Klaus Darilion klaus.mailinglists at pernau.at
Thu Nov 25 09:38:15 CET 2010



Am 24.11.2010 16:23, schrieb Adrian Georgescu:
> Helo Juha,
>
> Security goes beyond the storage of your account password.
>
> How about your call recordings, chat messages, file transfers and
> history with whom you had conversations? Are they less important than
> your password? They would not fit in the key-chain, would they? This
> data is more important than the password and is stored on your disk
> for anyone to access once you laptop is stolen, isn't it?

It depends on how valuable your conversation is - I think in my cases 
the password is more important :-)

> Losing my password is the last worry I have, what can the damage be
> for losing my password? 20 dollars for accessing the PSTN?

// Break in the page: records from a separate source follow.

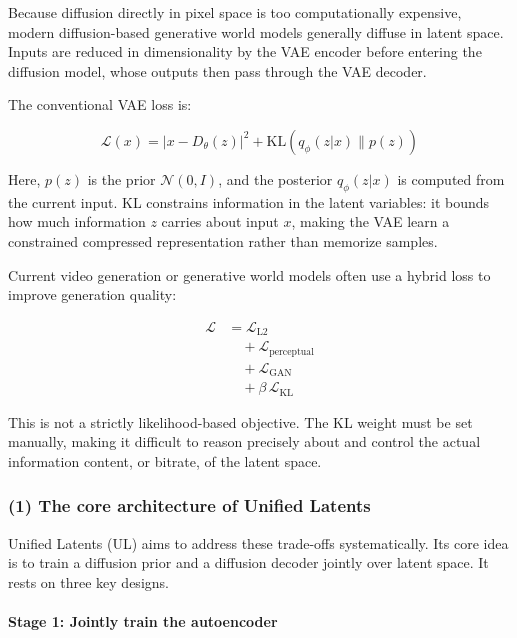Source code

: Because diffusion directly in pixel space is too computationally expensive, modern diffusion-based generative world models generally diffuse in latent space. Inputs are reduced in dimensionality by the VAE encoder before entering the diffusion model, whose outputs then pass through the VAE decoder.

The conventional VAE loss is:

\[
\mathcal{L}(x)=|x-D_\theta(z)|^2+\mathrm{KL}(q_\phi(z|x)\|p(z))
\]

Here, \(p(z)\) is the prior \(\mathcal{N}(0,I)\), and the posterior \(q_\phi(z|x)\) is computed from the current input. KL constrains information in the latent variables: it bounds how much information \(z\) carries about input \(x\), making the VAE learn a constrained compressed representation rather than memorize samples.

Current video generation or generative world models often use a hybrid loss to improve generation quality:

\[
\begin{aligned}
\mathcal{L}
&= \mathcal{L}_{\mathrm{L2}}
\\
&\quad + \mathcal{L}_{\mathrm{perceptual}}
\\
&\quad + \mathcal{L}_{\mathrm{GAN}}
\\
&\quad + \beta\,\mathcal{L}_{\mathrm{KL}}
\end{aligned}
\]

This is not a strictly likelihood-based objective. The KL weight must be set manually, making it difficult to reason precisely about and control the actual information content, or bitrate, of the latent space.

\hypertarget{the-core-architecture-of-unified-latents}{%
\subsubsection{(1) The core architecture of Unified Latents}\label{the-core-architecture-of-unified-latents}}

Unified Latents (UL) aims to address these trade-offs systematically. Its core idea is to train a diffusion prior and a diffusion decoder jointly over latent space. It rests on three key designs.

\hypertarget{stage-1-jointly-train-the-autoencoder}{%
\paragraph{Stage 1: Jointly train the autoencoder}\label{stage-1-jointly-train-the-autoencoder}}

If you have pre-paid. If not you can get a quiet high telephone-bill (no 
provider has bullet-proof fraud detection systems)

> Seriously, when it has to do my personal communications, I have much
> more to lose when my laptop gets stolen, namely the data that has
> more value than the password. The password I can change but if my
> personal data ends up in other's hands is  expensive to cope with the
> consequences.

True. But the good thing is that usually you notice if someone steals 
your laptop. If someone steals your password you do not notice.

> Investing in protecting a password with a convoluted scheme even as
> widely used as keychain where people check the box to remember
> everything anyway as they get annoyed by the same question over and
> over again, adds little value for an open source program that can
> print the password with only one line of code once extracted from the
> keychain.
>
> Encrypting your home directory is the only things that can protect
> all your data, not just the password.

I wonder if there is a way to prevent that blink gets modified?